Though Schuller and Updike would probably not have imagined this, the work is near-ideal for home listening, with the libretto (and its stage directions) in hand to help one envision the onstage action and shifts of mood. The almost century-old illustrations by Schuller’s mother — and one photo apiece from the 1970 and 2015 productions — allow one’s imagination to soar. An online video of excerpts from the 2015 performance gives a further sense of how well the work can come across in public. Yet another equally captivating video shows the work in rehearsal and includes interview excerpts with Gil Rose.
I would encourage opera companies, including college-level opera workshops, to experiment with ways to put this splendid and almost-new opera on stage, perhaps paired with some other fairy-tale stagework, such as Stravinsky’s The Nightingale or the attractive Nightingale: A New Musical, by Broadway composer Charles Strouse (based on the same Hans Christian Andersen story that Stravinsky used).
Bravo to Gil Rose and his devoted singers and players for bringing this major work out of undeserved obscurity. May its fame grow as big as a castle! (The complete recording is available on YouTube and other streaming services. The booklet that comes with the CD can also be downloaded here at no cost.)
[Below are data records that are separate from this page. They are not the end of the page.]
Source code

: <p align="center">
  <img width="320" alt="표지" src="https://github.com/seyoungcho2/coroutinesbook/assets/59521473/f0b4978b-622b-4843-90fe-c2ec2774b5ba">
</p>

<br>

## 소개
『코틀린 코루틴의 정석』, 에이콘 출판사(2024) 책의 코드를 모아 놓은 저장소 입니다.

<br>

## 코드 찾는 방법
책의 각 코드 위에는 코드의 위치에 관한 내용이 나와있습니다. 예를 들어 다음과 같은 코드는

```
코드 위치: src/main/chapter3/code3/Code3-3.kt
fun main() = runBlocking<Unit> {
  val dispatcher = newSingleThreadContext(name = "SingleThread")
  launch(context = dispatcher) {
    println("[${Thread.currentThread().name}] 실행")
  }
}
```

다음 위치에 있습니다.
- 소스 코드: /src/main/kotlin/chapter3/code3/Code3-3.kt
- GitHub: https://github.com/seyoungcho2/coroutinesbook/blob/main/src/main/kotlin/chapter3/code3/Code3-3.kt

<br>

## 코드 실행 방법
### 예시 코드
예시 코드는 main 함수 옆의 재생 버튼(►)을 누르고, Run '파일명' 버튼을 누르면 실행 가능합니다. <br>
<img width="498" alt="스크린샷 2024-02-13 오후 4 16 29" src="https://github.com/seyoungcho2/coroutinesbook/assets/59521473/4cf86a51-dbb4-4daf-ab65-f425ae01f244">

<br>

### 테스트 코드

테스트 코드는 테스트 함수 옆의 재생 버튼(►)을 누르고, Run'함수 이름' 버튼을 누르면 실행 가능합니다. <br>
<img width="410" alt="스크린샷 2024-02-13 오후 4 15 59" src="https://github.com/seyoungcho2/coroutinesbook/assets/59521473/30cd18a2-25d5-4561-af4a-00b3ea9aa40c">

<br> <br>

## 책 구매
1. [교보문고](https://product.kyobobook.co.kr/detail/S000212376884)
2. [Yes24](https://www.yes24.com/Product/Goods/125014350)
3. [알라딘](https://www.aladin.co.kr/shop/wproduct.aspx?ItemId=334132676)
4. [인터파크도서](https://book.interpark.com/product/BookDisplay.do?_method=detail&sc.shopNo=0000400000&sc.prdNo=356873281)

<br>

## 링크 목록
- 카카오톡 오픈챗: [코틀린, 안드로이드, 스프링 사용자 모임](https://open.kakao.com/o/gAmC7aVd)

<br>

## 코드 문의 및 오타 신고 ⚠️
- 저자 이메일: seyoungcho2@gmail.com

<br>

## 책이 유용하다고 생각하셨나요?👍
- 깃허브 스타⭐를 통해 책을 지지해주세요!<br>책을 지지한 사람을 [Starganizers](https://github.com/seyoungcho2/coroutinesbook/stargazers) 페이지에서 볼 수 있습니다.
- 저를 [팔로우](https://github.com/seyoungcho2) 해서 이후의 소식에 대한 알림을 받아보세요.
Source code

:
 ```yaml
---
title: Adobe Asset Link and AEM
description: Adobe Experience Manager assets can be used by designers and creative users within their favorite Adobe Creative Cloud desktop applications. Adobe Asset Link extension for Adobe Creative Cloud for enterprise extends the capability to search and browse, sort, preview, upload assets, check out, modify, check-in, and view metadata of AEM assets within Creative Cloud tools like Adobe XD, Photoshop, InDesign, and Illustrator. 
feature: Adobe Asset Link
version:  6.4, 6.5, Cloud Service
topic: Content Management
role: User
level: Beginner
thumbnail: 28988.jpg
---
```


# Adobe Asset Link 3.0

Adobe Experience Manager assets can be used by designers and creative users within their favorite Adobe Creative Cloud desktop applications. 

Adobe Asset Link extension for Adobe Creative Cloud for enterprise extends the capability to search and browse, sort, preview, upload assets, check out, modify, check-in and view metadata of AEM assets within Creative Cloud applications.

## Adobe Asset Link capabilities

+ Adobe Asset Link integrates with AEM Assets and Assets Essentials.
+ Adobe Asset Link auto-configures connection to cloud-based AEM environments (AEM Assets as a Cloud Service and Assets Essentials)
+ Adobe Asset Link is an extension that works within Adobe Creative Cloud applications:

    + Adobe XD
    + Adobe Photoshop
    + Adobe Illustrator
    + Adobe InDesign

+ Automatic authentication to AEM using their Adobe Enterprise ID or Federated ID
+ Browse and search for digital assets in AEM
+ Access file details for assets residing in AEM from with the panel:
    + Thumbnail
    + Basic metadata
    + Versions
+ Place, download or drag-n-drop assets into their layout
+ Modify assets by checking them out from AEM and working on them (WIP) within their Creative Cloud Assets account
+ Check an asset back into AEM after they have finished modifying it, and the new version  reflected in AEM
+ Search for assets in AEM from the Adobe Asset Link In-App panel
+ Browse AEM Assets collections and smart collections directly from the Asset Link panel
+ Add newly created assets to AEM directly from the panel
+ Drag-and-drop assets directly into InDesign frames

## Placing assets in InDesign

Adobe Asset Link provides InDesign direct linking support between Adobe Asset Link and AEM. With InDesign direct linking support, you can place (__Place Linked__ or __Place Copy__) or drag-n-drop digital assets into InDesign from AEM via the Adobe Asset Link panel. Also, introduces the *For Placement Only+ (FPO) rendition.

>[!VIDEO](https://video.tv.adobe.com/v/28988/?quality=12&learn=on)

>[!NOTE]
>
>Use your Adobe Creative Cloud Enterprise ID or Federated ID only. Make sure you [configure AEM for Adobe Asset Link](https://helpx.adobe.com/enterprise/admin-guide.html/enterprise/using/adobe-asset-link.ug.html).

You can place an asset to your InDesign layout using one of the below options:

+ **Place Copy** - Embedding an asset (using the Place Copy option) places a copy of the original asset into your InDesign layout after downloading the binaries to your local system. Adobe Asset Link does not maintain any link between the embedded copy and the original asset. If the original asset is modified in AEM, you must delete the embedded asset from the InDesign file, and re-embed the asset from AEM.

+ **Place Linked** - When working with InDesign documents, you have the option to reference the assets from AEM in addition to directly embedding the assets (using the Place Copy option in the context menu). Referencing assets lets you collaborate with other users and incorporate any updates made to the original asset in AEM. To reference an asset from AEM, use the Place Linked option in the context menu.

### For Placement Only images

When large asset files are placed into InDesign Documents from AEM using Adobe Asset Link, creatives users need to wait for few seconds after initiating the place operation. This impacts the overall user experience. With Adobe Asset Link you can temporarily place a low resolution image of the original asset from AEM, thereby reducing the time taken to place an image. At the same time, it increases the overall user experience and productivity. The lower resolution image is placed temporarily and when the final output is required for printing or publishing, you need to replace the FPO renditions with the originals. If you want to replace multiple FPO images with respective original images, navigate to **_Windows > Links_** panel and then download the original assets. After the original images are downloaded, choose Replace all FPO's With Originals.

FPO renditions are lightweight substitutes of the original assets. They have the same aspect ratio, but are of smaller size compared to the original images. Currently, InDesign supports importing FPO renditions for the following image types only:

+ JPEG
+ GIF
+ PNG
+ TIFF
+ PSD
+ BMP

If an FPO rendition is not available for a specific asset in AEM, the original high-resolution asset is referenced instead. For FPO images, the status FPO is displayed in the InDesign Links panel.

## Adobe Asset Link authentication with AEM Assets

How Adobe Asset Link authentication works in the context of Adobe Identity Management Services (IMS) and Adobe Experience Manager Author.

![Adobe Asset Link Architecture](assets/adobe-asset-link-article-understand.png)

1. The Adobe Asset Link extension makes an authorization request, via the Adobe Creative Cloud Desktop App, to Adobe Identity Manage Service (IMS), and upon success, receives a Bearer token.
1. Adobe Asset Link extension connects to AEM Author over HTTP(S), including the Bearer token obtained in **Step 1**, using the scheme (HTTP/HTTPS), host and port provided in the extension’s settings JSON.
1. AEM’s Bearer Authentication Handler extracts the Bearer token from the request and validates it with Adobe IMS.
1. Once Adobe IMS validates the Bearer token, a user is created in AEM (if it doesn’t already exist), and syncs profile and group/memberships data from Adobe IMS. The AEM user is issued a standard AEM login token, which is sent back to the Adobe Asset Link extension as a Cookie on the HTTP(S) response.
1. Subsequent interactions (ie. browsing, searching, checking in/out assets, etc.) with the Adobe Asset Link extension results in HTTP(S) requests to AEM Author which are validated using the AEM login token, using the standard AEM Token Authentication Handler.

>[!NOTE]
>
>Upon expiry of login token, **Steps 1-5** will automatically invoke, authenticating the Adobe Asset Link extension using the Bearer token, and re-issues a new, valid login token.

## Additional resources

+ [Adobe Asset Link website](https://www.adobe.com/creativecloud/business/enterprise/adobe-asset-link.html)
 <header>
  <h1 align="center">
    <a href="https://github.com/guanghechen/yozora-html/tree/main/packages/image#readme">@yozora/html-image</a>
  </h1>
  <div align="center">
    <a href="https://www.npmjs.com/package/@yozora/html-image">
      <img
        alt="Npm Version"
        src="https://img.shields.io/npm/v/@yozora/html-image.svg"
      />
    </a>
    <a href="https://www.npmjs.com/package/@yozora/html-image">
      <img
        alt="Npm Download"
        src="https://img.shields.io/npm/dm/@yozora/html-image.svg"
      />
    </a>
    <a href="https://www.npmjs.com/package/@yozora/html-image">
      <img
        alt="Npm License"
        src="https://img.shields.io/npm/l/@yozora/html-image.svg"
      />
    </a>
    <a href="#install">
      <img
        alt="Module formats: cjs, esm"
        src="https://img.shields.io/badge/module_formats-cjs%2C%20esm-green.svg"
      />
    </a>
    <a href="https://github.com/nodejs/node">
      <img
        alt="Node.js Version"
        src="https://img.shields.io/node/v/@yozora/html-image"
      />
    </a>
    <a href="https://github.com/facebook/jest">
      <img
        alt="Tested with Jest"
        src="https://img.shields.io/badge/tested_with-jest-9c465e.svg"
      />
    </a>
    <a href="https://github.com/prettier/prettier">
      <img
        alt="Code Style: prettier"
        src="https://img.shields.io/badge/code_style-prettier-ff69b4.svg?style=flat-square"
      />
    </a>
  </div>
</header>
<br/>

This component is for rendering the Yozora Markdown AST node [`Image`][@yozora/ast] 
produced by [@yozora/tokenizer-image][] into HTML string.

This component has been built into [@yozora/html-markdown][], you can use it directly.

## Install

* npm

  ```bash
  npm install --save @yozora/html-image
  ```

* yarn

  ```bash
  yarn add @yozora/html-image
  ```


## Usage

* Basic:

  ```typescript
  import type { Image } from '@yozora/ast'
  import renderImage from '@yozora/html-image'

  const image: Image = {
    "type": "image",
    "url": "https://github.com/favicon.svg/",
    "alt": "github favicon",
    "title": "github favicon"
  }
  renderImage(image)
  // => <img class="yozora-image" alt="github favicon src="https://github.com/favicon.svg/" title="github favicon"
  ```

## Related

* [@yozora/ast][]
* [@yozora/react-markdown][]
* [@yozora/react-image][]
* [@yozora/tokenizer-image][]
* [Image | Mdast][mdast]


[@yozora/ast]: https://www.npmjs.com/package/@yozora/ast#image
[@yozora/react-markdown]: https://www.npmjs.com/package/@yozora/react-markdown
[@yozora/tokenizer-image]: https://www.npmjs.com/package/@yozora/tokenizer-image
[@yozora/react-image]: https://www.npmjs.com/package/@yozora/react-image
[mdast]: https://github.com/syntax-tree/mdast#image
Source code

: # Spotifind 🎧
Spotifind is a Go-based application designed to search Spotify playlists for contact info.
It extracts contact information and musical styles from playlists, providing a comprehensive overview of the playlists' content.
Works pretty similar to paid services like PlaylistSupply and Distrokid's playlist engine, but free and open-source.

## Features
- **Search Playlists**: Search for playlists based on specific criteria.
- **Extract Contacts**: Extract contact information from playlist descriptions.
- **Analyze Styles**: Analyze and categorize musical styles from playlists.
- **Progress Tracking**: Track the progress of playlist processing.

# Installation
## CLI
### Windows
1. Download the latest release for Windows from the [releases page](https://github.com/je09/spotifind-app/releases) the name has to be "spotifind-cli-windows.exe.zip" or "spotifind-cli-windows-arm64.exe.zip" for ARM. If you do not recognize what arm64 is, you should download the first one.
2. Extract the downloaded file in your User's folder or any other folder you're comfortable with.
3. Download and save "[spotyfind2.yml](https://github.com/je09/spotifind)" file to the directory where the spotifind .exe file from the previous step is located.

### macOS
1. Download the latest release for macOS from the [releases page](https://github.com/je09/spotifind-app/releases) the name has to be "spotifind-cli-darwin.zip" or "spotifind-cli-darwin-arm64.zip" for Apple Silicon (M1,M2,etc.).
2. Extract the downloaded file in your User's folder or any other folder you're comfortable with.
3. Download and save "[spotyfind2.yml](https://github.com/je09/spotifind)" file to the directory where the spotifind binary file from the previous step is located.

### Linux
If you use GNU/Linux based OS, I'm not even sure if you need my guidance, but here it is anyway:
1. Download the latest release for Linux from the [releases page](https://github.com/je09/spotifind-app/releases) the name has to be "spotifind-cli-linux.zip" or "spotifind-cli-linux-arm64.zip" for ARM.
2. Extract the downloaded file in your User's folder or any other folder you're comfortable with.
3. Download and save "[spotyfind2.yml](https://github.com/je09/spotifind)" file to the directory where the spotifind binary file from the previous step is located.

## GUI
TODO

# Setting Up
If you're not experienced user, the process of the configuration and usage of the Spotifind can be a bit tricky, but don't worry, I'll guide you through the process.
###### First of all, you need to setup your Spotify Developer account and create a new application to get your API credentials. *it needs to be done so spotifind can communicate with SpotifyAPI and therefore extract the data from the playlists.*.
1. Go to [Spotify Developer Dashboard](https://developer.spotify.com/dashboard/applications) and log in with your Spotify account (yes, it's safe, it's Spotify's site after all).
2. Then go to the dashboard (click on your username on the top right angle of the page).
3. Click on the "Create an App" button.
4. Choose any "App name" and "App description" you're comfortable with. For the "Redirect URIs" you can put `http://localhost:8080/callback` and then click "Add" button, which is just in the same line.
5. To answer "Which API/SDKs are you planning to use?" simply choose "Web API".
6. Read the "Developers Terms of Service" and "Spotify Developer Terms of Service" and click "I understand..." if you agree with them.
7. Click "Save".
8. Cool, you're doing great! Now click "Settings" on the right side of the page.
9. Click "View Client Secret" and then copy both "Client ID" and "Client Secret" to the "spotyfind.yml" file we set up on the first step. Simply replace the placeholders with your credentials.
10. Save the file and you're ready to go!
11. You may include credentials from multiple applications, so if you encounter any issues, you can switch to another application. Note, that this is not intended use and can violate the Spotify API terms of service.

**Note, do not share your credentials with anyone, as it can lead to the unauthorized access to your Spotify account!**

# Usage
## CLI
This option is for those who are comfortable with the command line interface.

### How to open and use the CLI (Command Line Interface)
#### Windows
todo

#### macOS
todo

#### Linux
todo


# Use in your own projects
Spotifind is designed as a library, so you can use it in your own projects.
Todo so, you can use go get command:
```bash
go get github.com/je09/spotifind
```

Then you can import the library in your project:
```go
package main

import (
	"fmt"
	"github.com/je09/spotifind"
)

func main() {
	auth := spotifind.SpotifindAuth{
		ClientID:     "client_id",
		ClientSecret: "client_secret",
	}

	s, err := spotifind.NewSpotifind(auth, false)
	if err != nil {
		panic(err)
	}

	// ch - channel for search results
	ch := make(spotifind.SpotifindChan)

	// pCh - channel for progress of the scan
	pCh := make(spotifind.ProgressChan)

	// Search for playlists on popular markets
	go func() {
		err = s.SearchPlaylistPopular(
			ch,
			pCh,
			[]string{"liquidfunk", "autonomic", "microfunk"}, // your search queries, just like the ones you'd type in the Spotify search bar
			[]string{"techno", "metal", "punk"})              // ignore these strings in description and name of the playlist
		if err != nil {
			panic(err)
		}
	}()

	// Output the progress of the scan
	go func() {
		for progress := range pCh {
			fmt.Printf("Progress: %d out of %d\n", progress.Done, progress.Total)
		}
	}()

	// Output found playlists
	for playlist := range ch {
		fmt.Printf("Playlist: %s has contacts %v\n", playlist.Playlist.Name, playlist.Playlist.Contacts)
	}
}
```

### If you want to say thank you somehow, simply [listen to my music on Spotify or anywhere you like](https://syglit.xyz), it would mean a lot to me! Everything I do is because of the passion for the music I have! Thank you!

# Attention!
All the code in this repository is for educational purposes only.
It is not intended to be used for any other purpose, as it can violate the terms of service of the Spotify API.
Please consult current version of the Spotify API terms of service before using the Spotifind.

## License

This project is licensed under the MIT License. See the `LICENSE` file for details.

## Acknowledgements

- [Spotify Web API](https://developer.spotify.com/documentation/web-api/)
Ralph P. Locke is emeritus professor of musicology at the University of Rochester’s Eastman School of Music. Six of his articles have won the ASCAP-Deems Taylor Award for excellence in writing about music. His most recent two books are Musical Exoticism: Images and Reflections and Music and the Exotic from the Renaissance to Mozart (both Cambridge University Press). Both are now available in paperback; the second is also available as an e-book. He contributes to American Record Guide and to the online arts-magazines NewYorkArts.net, OperaToday.com, and The Boston Musical Intelligencer. His articles have appeared in major scholarly journals, in OxfordMusicOnline (Grove Dictionary), and in the program books of major opera houses, e.g., Santa Fe (New Mexico), Wexford (Ireland), Glyndebourne, Covent Garden, Bilbao, and the Bavarian State Opera (Munich).